U-Net Segmentation Model for Rock Detection

This repository contains the implementation of a U-Net model for semantic segmentation, specifically designed for detecting rocks in images. The project includes data loading, model training, evaluation, and inference steps.
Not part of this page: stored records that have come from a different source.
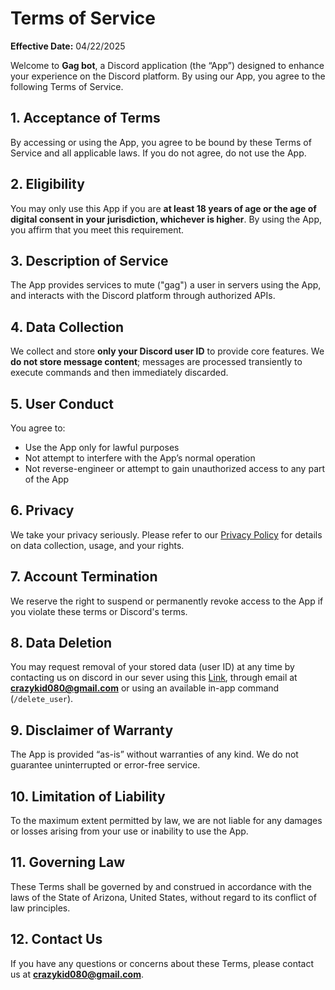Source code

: # Terms of Service

**Effective Date:** 04/22/2025

Welcome to **Gag bot**, a Discord application (the “App”) designed to enhance your experience on the Discord platform. By using our App, you agree to the following Terms of Service.

## 1. Acceptance of Terms

By accessing or using the App, you agree to be bound by these Terms of Service and all applicable laws. If you do not agree, do not use the App.

## 2. Eligibility

You may only use this App if you are **at least 18 years of age or the age of digital consent in your jurisdiction, whichever is higher**. By using the App, you affirm that you meet this requirement.

## 3. Description of Service

The App provides services to mute ("gag") a user in servers using the App, and interacts with the Discord platform through authorized APIs. 

## 4. Data Collection

We collect and store **only your Discord user ID** to provide core features. We **do not store message content**; messages are processed transiently to execute commands and then immediately discarded.

## 5. User Conduct

You agree to:
- Use the App only for lawful purposes
- Not attempt to interfere with the App’s normal operation
- Not reverse-engineer or attempt to gain unauthorized access to any part of the App

## 6. Privacy

We take your privacy seriously. Please refer to our [Privacy Policy](PRIVACY.md) for details on data collection, usage, and your rights.

## 7. Account Termination

We reserve the right to suspend or permanently revoke access to the App if you violate these terms or Discord's terms.

## 8. Data Deletion

You may request removal of your stored data (user ID) at any time by contacting us on discord in our sever using this [Link](https://discord.gg/wMmbp5BGZb), through email at **crazykid080@gmail.com** or using an available in-app command (`/delete_user`).

## 9. Disclaimer of Warranty

The App is provided “as-is” without warranties of any kind. We do not guarantee uninterrupted or error-free service.

## 10. Limitation of Liability

To the maximum extent permitted by law, we are not liable for any damages or losses arising from your use or inability to use the App.

## 11. Governing Law

These Terms shall be governed by and construed in accordance with the laws of the State of Arizona, United States, without regard to its conflict of law principles.

## 12. Contact Us

If you have any questions or concerns about these Terms, please contact us at **crazykid080@gmail.com**.
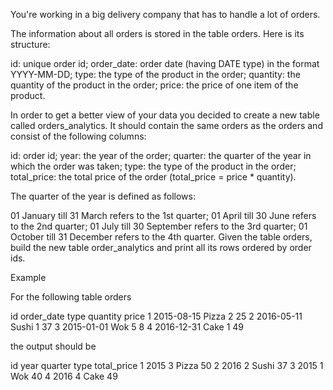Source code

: You're working in a big delivery company that has to handle a lot of orders.

The information about all orders is stored in the table orders. Here is its structure:

id: unique order id;
order_date: order date (having DATE type) in the format YYYY-MM-DD;
type: the type of the product in the order;
quantity: the quantity of the product in the order;
price: the price of one item of the product.

In order to get a better view of your data you decided to create a new table called orders_analytics. It should contain the same orders as the orders and consist of the following columns:

id: order id;
year: the year of the order;
quarter: the quarter of the year in which the order was taken;
type: the type of the product in the order;
total_price: the total price of the order (total_price = price * quantity).

The quarter of the year is defined as follows:

01 January till 31 March refers to the 1st quarter;
01 April till 30 June refers to the 2nd quarter;
01 July till 30 September refers to the 3rd quarter;
01 October till 31 December refers to the 4th quarter.
Given the table orders, build the new table order_analytics and print all its rows ordered by order ids.

Example

For the following table orders

id	order_date	type	quantity	price
1	2015-08-15	Pizza	2	        25
2	2016-05-11	Sushi	1	        37
3	2015-01-01	Wok	    5	        8
4	2016-12-31	Cake	1	        49

the output should be

id	year	quarter	    type	total_price
1	2015	3	        Pizza	50
2	2016	2	        Sushi	37
3	2015	1	        Wok	    40
4	2016	4	        Cake	49
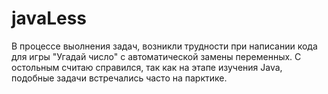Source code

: # javaLess
В процессе выолнения задач, возникли трудности при написании кода для игры "Угадай число" с автоматической замены переменных. С остольным считаю справился,
так как на этапе изучения Java, подобные задачи встречались часто на парктике.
Introduction Dataset Model Architecture Dependencies Training the Model Running Inference Results Usage References Introduction This project implements a U-Net model for the task of semantic segmentation. The primary goal is to detect rocks in images, classifying each pixel as either part of a rock or the background. The U-Net architecture is well-suited for this task due to its encoder-decoder structure, which captures both local and global features.

Dataset

The dataset consists of images and their corresponding masks. Each mask is a binary image where the pixel value is 1 if the pixel belongs to a rock and 0 otherwise.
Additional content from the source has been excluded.